Acórdão nº 2796/18.4T8LRA.C2 de Tribunal da Relação de Coimbra, 2022-06-14

Ano2022
Número Acordão2796/18.4T8LRA.C2
ÓrgãoTribunal da Relação de Coimbra - (JUÍZO CENTRAL CÍVEL DE LEIRIA DO TRIBUNAL JUDICIAL DA COMARCA DE LEIRIA)



Autores: AA
BB
CC

Ré: C..., S. A.

*
Acordam na 3ª secção cível do Tribunal da Relação de Coimbra
AA intentou a presente acção declarativa sob a forma de processo comum, pedindo a condenação da Ré:
a) a pagar-lhe a título de indemnização por danos patrimoniais sofridos em consequência do acidente de viação a quantia de €70.611,65, a título de compensação pelos danos sofridos e a reparar na sua viatura;
b) a pagar-lhe a título de indemnização por danos patrimoniais sofridos em consequência do acidente de viação a quantia de €1.700,00, a título de privação do uso do veículo.
c) a pagar os juros à taxa legal sobre as quantias peticionadas, desde a citação até ao seu integral e efectivo pagamento.
Para fundamentar a sua pretensão, alegou em síntese, conforme consta do relatório da decisão proferida:
No dia 16 de abril de 2017, pelas 16.00 horas, ocorreu um acidente de viação na pista do ..., quando por ali circulava com o seu veículo de matrícula ..-SH-.., por si conduzido, o qual consistiu num despiste, que melhor descreveu.
Em virtude desse acidente, o seu veículo sofreu danos no montante de €72.611,65, tendo ficado privado do seu uso pelo período de 34 dias.
No âmbito do contrato de seguro que celebrara com a ré – e cujos termos melhor precisou – visa ser indemnizado do valor necessário para a reparação do seu veículo deduzida a franquia acordada de €2.000,00, e ainda, pela privação do uso daquele, no montante diário de €50.

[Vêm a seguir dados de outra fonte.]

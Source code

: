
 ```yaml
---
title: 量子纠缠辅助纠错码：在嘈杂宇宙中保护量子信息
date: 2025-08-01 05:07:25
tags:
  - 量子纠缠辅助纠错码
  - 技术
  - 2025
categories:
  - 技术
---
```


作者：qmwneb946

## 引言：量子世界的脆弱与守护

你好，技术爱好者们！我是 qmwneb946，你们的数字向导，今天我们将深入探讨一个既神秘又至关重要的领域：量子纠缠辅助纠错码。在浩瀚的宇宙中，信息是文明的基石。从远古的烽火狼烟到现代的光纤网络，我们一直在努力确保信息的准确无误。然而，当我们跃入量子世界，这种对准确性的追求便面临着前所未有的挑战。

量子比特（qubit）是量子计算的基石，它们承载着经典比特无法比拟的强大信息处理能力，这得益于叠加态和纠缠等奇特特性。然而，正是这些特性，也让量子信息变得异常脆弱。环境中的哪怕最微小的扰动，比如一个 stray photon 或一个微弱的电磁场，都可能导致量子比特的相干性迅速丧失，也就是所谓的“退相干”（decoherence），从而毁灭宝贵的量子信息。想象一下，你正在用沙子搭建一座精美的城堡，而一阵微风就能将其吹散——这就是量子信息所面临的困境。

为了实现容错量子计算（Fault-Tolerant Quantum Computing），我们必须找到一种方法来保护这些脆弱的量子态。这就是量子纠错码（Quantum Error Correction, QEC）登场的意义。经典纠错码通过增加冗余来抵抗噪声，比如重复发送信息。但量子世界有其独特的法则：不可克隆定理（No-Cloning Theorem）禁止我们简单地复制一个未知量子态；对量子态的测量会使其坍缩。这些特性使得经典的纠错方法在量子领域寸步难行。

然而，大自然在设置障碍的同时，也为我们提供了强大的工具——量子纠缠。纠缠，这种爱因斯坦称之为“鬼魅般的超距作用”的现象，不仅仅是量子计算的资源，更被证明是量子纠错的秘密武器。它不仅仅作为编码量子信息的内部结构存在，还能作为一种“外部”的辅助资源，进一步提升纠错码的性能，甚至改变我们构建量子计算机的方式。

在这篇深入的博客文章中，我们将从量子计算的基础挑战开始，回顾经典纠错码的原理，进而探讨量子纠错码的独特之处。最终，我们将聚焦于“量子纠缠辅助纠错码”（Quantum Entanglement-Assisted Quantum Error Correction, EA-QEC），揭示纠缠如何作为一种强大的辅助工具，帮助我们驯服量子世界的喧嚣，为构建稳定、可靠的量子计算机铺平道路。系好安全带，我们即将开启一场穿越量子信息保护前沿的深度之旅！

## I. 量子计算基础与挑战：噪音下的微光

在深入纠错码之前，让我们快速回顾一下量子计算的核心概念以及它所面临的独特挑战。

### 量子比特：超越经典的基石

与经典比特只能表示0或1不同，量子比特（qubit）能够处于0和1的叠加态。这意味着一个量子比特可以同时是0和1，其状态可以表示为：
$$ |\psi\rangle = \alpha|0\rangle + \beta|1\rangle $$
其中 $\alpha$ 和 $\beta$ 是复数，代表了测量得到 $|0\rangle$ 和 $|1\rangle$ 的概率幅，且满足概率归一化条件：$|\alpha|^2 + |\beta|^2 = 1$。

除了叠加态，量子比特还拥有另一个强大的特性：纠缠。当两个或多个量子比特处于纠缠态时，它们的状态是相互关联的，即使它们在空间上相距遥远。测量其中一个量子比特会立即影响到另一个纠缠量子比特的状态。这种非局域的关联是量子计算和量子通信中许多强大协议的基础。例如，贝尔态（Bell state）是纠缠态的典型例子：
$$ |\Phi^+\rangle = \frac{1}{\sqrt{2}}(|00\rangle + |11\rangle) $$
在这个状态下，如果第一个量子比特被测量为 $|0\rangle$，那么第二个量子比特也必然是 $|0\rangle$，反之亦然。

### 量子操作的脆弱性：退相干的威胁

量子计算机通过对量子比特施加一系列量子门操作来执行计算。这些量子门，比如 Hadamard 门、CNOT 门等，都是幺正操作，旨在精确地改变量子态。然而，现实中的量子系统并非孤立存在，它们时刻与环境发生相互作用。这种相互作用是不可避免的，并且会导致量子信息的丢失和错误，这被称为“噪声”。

A Ré contestou, excepcionando a sua responsabilidade pelo facto do acidente, do qual resultaram os danos cuja indemnização o Autor reclama, ter ocorrido na pista de um kartódromo, o que não está abrangido pelo contrato de seguro entre ambos celebrado e impugnou a factualidade atinente à ocorrência do acidente alegada pelo Autor, concluindo pela improcedência da acção.

Veio a ser proferida sentença que julgou a acção improcedente.

Interposto recurso, por acórdão deste Tribunal que concluiu pela admissibilidade da resposta do Autor à contestação do Réu no que respeita à excepção por este deduzida – exclusão de cláusulas contratuais –, bem como à defesa por si deduzida nesse articulado, impõe-se a procedência deste fundamento do recurso, o que determina a inexorável anulação de todo o processado posterior à sua apresentação, porquanto a matéria da defesa do Autor aí apresentada nunca foi considerada após a sua apresentação, devendo o processo prosseguir, a partir daí os seus termos, revogou-se a decisão recorrida respeitante ao articulado de resposta apresentado pelo Autor em audiência, admitindo-se o mesmo e anulando-se todo o processado subsequente.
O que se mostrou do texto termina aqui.